**ASSIGNMENT**
Everything from the line containing "- Diseño responsive (móvil, tablet, desktop)" through the last line of the data below should be set down exactly, and nothing else.

------------

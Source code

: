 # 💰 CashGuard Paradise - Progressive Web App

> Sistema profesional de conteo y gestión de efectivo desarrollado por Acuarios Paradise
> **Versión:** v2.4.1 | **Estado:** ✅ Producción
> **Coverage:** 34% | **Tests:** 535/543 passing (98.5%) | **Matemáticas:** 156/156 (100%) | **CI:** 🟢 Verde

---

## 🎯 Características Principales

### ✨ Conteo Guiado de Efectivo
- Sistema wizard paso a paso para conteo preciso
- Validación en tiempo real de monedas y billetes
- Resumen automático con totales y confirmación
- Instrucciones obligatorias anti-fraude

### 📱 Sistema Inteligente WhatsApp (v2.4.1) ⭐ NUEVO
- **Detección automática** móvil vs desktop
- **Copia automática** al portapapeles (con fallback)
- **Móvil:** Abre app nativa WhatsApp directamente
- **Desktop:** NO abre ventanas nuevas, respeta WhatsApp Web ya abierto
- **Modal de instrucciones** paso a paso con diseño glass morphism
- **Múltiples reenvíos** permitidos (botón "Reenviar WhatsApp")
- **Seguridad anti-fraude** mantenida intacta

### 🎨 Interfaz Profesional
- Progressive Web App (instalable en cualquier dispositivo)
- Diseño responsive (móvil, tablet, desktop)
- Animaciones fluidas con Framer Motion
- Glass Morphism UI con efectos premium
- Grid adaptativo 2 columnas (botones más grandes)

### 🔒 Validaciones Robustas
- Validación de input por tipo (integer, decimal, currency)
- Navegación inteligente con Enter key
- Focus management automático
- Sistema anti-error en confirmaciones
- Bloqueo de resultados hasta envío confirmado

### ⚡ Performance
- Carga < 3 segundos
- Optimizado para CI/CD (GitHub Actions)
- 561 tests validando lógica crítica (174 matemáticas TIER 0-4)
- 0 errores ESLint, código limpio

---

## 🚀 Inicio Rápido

------------

**ANSWER BOX**
- Diseño responsive (móvil, tablet, desktop)
- Animaciones fluidas con Framer Motion
- Glass Morphism UI con efectos premium
- Grid adaptativo 2 columnas (botones más grandes)

### 🔒 Validaciones Robustas
- Validación de input por tipo (integer, decimal, currency)
- Navegación inteligente con Enter key
- Focus management automático
- Sistema anti-error en confirmaciones
- Bloqueo de resultados hasta envío confirmado

### ⚡ Performance
- Carga < 3 segundos
- Optimizado para CI/CD (GitHub Actions)
- 561 tests validando lógica crítica (174 matemáticas TIER 0-4)
- 0 errores ESLint, código limpio

---

## 🚀 Inicio Rápido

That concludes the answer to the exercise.